Anastasia:The Story of Anna NBC, Sunday and Monday, 9-11 p.m. Amy Irving, Olivia de Havilland, Rex Harrison, Claire Bloom, Omar Sharif, Edward Fox. Writer: James A. Goldman. Producer/director: Marvin Chomsky. The Murders in the Rue Morgue CBS, Sunday, 9-11 p.m. George C. Scott, Rebecca de Mornay, Ian McShane. Writer: David Epstein, based on a short story by Edgar Allan Poe. Director: Jeannot Szwarc. Producer: Robert Halmi. Two period melodramas based on well-known classic tales are vying for the attention of TV drama buffs. Both ``The Murders in the Rue Morgue'' and ``Anastasia'' are well worth a tune-in, but unless you own a video cassette recorder, you'll have to be satisfied with one or the other, since they overlap on Sunday night.
One of the most dramatic historical mysteries of modern times concerns Anna Anderson, a young women who appeared in a Berlin mental institution in 1920 claiming to be Anastasia, the youngest daughter of the Romanov czar and czarina of Russia, supposedly killed with the whole family by revolutionaries in 1917-18.

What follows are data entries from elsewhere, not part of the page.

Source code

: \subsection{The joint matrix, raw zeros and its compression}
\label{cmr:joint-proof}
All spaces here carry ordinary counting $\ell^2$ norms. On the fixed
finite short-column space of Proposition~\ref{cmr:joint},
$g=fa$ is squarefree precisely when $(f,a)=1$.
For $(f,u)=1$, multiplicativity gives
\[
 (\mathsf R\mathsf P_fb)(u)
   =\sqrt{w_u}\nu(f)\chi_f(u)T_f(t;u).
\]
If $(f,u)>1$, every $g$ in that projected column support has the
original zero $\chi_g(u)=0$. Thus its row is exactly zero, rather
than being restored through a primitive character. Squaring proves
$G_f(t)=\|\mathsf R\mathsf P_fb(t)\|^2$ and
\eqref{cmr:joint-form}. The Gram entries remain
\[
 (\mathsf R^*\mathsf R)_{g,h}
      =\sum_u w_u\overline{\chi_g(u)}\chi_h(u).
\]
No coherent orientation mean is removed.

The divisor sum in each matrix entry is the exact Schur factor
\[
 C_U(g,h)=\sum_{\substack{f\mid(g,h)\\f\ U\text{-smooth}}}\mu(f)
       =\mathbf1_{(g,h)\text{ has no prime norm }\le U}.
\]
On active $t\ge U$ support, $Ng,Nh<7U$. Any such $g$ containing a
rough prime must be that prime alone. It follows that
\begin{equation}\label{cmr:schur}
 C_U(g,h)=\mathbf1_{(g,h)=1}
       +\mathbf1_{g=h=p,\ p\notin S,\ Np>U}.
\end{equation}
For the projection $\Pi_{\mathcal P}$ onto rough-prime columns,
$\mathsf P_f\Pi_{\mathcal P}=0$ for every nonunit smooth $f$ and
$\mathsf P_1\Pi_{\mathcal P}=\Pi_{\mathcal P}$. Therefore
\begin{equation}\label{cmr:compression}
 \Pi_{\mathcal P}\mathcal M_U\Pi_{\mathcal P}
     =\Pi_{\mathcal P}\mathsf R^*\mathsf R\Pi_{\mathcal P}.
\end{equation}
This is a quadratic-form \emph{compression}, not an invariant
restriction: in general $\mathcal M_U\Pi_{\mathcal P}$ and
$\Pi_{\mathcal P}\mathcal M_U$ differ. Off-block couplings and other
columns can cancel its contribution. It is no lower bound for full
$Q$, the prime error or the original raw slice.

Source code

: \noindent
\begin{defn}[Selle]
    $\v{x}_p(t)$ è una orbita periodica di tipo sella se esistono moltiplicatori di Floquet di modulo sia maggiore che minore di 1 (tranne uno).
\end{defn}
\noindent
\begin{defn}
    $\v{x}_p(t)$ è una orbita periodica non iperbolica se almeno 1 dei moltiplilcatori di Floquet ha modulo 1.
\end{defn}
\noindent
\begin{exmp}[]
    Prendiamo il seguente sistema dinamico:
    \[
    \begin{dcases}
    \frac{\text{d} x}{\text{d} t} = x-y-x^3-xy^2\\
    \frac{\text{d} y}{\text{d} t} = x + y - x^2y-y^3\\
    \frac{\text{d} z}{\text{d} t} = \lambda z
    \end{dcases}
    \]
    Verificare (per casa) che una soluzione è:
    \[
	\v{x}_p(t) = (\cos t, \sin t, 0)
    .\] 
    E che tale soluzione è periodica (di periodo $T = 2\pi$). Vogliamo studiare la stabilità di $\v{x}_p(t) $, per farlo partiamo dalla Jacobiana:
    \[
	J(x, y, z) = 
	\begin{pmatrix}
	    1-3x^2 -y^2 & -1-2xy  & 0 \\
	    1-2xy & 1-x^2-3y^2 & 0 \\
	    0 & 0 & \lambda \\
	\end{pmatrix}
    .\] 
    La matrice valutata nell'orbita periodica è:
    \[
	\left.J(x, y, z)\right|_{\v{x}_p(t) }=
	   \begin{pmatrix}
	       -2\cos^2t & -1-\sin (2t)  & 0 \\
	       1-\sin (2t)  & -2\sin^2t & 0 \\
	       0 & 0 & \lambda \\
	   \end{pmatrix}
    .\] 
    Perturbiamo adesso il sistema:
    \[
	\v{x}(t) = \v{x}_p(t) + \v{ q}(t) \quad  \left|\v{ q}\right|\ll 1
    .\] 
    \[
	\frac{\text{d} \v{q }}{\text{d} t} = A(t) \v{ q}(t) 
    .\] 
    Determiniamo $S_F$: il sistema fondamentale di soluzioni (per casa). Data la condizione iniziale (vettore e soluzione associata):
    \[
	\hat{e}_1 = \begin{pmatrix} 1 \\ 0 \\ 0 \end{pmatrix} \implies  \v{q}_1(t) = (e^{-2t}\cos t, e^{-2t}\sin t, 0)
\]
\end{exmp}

The puzzling story of Anna/Anastasia's fight for recognition has been told before in a highly fictionalized form in a movie starring Ingrid Bergman.
This time around there is more of an attempt to separate fact from fiction, to present the facts as they unfolded from the time Anna surfaced to the series of court fights which never really resolved the question of the legitimacy of her claim.
The complexities of the motivation of Anna, as well as the people around her, are delved into like an extraordinarily complex detective story. By the time the film ends, the viewer is as confused as the courts must have been.
Was Anna the Princess Anastasia or a sick Polish woman with delusions of grandeur - or perhaps even a clever fraud?
An intelligently restrained but entertaining script by James Goldman allows actress Amy Irving to create an utterly believable Anna. Miss Irving juggles the various accents involved with amazing skill, making Anna a sad, sympathetic enigma, entangled in a web of international intrigue and confused psychological motivation.
A cast of international stars, some in small roles, play their parts with the kind of healthy gusto that indicates they are having fun in this Agatha Christie-like mystery.
``Anastasia'' is the quintessential ``whodunit.'' In this case, however, ``whoisit'' is more apt.
On CBS, meanwhile, Edgar Allan Poe's slight but hideously inventive short story ``The Murders in the Rue Morgue'' gets another cinematic outing. This time there are no surprises, of course, since the tale is so familiar to most mystery buffs.
What is most impressive, however, is the depth of character which George C. Scott manages to impart to the character he plays - the brilliant police inspector Auguste Dupin, forced into premature retirement by his archenemy, the prefect of police in the Paris of the 1800s.
As played by Scott, Inspector Dupin is depressed by his professional inactivity after 42 years of service, resigned to being considered a ``tiresome old meddling fool'' as he sits disconsolately at the chessboard, collecting pension checks.
But the illogical murders at the Rue Morgue convince his friends in the police to call him in for secret consultation, which he finds ``almost better than chess.''
Director Jeannot Szwarc resists the temptation to play the script broadly and it is just as well, because, as it is, every moment teeters nervously on the edge of high camp. It's good old-fashioned, maniacal, homicidal fun which no one will take seriously.
The most disturbing aspect of the whole production is the m'elange of accents, some English, some American, some unidentifiably European, all supposed to be French. The irascible Mr.Scott obviously decided against any ooh-la-la diction and sticks to his own recognizable one. Talent, he proves, needs no embellishment.
Somebody at CBS should convince Scott that a series built around Inspector Dupin, his daughter, and godson would make ideal TV programming. Network television desperately needs this marvelously idiosyncratic inspector, prowling around Paris, a character who seems just as lovingly gruff as George C. Scott himself.